INFORMATION GIVEN:
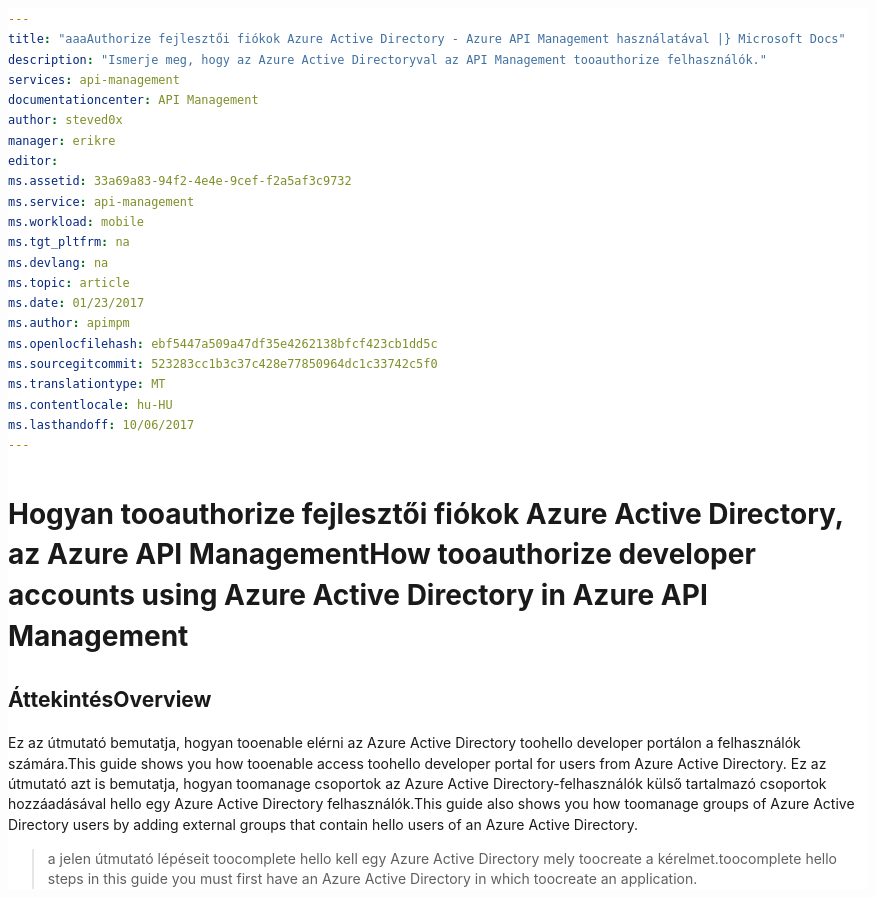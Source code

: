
```yaml
---
title: "aaaAuthorize fejlesztői fiókok Azure Active Directory - Azure API Management használatával |} Microsoft Docs"
description: "Ismerje meg, hogy az Azure Active Directoryval az API Management tooauthorize felhasználók."
services: api-management
documentationcenter: API Management
author: steved0x
manager: erikre
editor: 
ms.assetid: 33a69a83-94f2-4e4e-9cef-f2a5af3c9732
ms.service: api-management
ms.workload: mobile
ms.tgt_pltfrm: na
ms.devlang: na
ms.topic: article
ms.date: 01/23/2017
ms.author: apimpm
ms.openlocfilehash: ebf5447a509a47df35e4262138bfcf423cb1dd5c
ms.sourcegitcommit: 523283cc1b3c37c428e77850964dc1c33742c5f0
ms.translationtype: MT
ms.contentlocale: hu-HU
ms.lasthandoff: 10/06/2017
---
```

# <a name="how-tooauthorize-developer-accounts-using-azure-active-directory-in-azure-api-management"></a><span data-ttu-id="6b67b-103">Hogyan tooauthorize fejlesztői fiókok Azure Active Directory, az Azure API Management</span><span class="sxs-lookup"><span data-stu-id="6b67b-103">How tooauthorize developer accounts using Azure Active Directory in Azure API Management</span></span>
## <a name="overview"></a><span data-ttu-id="6b67b-104">Áttekintés</span><span class="sxs-lookup"><span data-stu-id="6b67b-104">Overview</span></span>
<span data-ttu-id="6b67b-105">Ez az útmutató bemutatja, hogyan tooenable elérni az Azure Active Directory toohello developer portálon a felhasználók számára.</span><span class="sxs-lookup"><span data-stu-id="6b67b-105">This guide shows you how tooenable access toohello developer portal for users from Azure Active Directory.</span></span> <span data-ttu-id="6b67b-106">Ez az útmutató azt is bemutatja, hogyan toomanage csoportok az Azure Active Directory-felhasználók külső tartalmazó csoportok hozzáadásával hello egy Azure Active Directory felhasználók.</span><span class="sxs-lookup"><span data-stu-id="6b67b-106">This guide also shows you how toomanage groups of Azure Active Directory users by adding external groups that contain hello users of an Azure Active Directory.</span></span>

> <span data-ttu-id="6b67b-107">a jelen útmutató lépéseit toocomplete hello kell egy Azure Active Directory mely toocreate a kérelmet.</span><span class="sxs-lookup"><span data-stu-id="6b67b-107">toocomplete hello steps in this guide you must first have an Azure Active Directory in which toocreate an application.</span></span>
> 
>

TASK DETAILS: Write out the data above in full and exactly, but not the pictures.

ANSWER TO THE EXERCISE:
Source code

:
```yaml
---
title: "aaaAuthorize fejlesztői fiókok Azure Active Directory - Azure API Management használatával |} Microsoft Docs"
description: "Ismerje meg, hogy az Azure Active Directoryval az API Management tooauthorize felhasználók."
services: api-management
documentationcenter: API Management
author: steved0x
manager: erikre
editor: 
ms.assetid: 33a69a83-94f2-4e4e-9cef-f2a5af3c9732
ms.service: api-management
ms.workload: mobile
ms.tgt_pltfrm: na
ms.devlang: na
ms.topic: article
ms.date: 01/23/2017
ms.author: apimpm
ms.openlocfilehash: ebf5447a509a47df35e4262138bfcf423cb1dd5c
ms.sourcegitcommit: 523283cc1b3c37c428e77850964dc1c33742c5f0
ms.translationtype: MT
ms.contentlocale: hu-HU
ms.lasthandoff: 10/06/2017
---
```

# <a name="how-tooauthorize-developer-accounts-using-azure-active-directory-in-azure-api-management"></a><span data-ttu-id="6b67b-103">Hogyan tooauthorize fejlesztői fiókok Azure Active Directory, az Azure API Management</span><span class="sxs-lookup"><span data-stu-id="6b67b-103">How tooauthorize developer accounts using Azure Active Directory in Azure API Management</span></span>
## <a name="overview"></a><span data-ttu-id="6b67b-104">Áttekintés</span><span class="sxs-lookup"><span data-stu-id="6b67b-104">Overview</span></span>
<span data-ttu-id="6b67b-105">Ez az útmutató bemutatja, hogyan tooenable elérni az Azure Active Directory toohello developer portálon a felhasználók számára.</span><span class="sxs-lookup"><span data-stu-id="6b67b-105">This guide shows you how tooenable access toohello developer portal for users from Azure Active Directory.</span></span> <span data-ttu-id="6b67b-106">Ez az útmutató azt is bemutatja, hogyan toomanage csoportok az Azure Active Directory-felhasználók külső tartalmazó csoportok hozzáadásával hello egy Azure Active Directory felhasználók.</span><span class="sxs-lookup"><span data-stu-id="6b67b-106">This guide also shows you how toomanage groups of Azure Active Directory users by adding external groups that contain hello users of an Azure Active Directory.</span></span>

> <span data-ttu-id="6b67b-107">a jelen útmutató lépéseit toocomplete hello kell egy Azure Active Directory mely toocreate a kérelmet.</span><span class="sxs-lookup"><span data-stu-id="6b67b-107">toocomplete hello steps in this guide you must first have an Azure Active Directory in which toocreate an application.</span></span>
> 
>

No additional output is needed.